> [ABOUT THIS EXERCISE] Filter the records down to the lines that hold the word "transfer", and copy each of those lines.

== DATA FOR THE TASK

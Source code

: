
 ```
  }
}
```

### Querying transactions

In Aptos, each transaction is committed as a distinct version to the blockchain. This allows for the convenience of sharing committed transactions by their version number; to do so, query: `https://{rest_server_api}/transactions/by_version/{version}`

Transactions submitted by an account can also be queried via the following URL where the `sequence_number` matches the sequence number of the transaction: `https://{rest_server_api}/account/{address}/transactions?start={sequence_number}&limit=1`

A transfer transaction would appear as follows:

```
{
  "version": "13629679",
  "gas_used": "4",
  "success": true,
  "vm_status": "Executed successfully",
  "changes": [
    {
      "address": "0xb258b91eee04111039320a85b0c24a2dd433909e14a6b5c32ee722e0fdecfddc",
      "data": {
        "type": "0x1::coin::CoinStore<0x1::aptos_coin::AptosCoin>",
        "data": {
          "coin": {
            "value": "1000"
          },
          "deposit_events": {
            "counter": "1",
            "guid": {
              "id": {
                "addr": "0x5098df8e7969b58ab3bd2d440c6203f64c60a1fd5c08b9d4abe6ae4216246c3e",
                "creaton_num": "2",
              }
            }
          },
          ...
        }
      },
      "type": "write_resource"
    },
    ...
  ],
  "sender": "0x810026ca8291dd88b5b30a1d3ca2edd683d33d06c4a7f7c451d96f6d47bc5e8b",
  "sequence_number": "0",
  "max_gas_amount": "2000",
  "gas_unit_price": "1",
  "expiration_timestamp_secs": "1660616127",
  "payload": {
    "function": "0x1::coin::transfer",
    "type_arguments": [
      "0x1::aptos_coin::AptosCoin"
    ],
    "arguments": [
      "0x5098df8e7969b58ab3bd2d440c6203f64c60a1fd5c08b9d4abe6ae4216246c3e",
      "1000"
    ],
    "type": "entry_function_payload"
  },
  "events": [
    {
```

====

> [WRITTEN SOLUTION]
A transfer transaction would appear as follows:
    "function": "0x1::coin::transfer",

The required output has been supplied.